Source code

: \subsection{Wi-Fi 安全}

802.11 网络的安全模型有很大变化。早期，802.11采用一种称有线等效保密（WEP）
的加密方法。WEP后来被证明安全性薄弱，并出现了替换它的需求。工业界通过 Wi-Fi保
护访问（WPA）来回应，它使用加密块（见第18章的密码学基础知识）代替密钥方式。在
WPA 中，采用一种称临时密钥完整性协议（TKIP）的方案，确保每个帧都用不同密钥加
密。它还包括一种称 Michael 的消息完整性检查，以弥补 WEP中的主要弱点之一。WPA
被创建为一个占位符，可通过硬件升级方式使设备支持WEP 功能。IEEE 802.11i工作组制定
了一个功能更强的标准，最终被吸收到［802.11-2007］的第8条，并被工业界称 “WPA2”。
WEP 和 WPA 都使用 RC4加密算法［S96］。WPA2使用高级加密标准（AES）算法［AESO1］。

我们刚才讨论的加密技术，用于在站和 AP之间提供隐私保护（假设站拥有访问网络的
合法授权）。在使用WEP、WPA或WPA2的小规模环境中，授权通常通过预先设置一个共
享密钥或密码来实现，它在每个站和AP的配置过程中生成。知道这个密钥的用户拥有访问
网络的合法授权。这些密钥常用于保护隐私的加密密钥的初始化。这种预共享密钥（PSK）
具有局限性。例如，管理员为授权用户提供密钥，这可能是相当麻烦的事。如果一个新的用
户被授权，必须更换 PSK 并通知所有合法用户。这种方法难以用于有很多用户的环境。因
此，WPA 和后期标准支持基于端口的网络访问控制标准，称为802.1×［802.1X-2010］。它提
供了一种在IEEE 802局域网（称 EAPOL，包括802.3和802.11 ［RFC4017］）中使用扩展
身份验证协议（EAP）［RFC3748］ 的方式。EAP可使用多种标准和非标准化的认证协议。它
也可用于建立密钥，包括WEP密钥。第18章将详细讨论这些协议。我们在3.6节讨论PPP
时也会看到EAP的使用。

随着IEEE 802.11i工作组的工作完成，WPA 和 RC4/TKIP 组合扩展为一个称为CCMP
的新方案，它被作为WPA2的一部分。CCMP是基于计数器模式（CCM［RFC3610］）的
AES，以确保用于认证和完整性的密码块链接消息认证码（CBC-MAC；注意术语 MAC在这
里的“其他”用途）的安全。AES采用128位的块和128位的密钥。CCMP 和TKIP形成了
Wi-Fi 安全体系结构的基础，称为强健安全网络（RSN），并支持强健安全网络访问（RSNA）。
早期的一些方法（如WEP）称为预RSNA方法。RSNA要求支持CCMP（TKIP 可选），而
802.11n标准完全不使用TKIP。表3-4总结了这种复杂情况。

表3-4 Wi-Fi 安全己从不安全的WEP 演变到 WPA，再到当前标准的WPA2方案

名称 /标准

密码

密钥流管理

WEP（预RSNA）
○ ○ ○ ○
The line with "了一个功能更强的标准，最终被", plus every line after it through the end of the listing, needs to be repeated exactly; nothing else belongs in the reply.

了一个功能更强的标准，最终被吸收到［802.11-2007］的第8条，并被工业界称 “WPA2”。
WEP 和 WPA 都使用 RC4加密算法［S96］。WPA2使用高级加密标准（AES）算法［AESO1］。

我们刚才讨论的加密技术，用于在站和 AP之间提供隐私保护（假设站拥有访问网络的
合法授权）。在使用WEP、WPA或WPA2的小规模环境中，授权通常通过预先设置一个共
享密钥或密码来实现，它在每个站和AP的配置过程中生成。知道这个密钥的用户拥有访问
网络的合法授权。这些密钥常用于保护隐私的加密密钥的初始化。这种预共享密钥（PSK）
具有局限性。例如，管理员为授权用户提供密钥，这可能是相当麻烦的事。如果一个新的用
户被授权，必须更换 PSK 并通知所有合法用户。这种方法难以用于有很多用户的环境。因
此，WPA 和后期标准支持基于端口的网络访问控制标准，称为802.1×［802.1X-2010］。它提
供了一种在IEEE 802局域网（称 EAPOL，包括802.3和802.11 ［RFC4017］）中使用扩展
身份验证协议（EAP）［RFC3748］ 的方式。EAP可使用多种标准和非标准化的认证协议。它
也可用于建立密钥，包括WEP密钥。第18章将详细讨论这些协议。我们在3.6节讨论PPP
时也会看到EAP的使用。

随着IEEE 802.11i工作组的工作完成，WPA 和 RC4/TKIP 组合扩展为一个称为CCMP
的新方案，它被作为WPA2的一部分。CCMP是基于计数器模式（CCM［RFC3610］）的
AES，以确保用于认证和完整性的密码块链接消息认证码（CBC-MAC；注意术语 MAC在这
里的“其他”用途）的安全。AES采用128位的块和128位的密钥。CCMP 和TKIP形成了
Wi-Fi 安全体系结构的基础，称为强健安全网络（RSN），并支持强健安全网络访问（RSNA）。
早期的一些方法（如WEP）称为预RSNA方法。RSNA要求支持CCMP（TKIP 可选），而
802.11n标准完全不使用TKIP。表3-4总结了这种复杂情况。

表3-4 Wi-Fi 安全己从不安全的WEP 演变到 WPA，再到当前标准的WPA2方案

名称 /标准

密码

密钥流管理

WEP（预RSNA）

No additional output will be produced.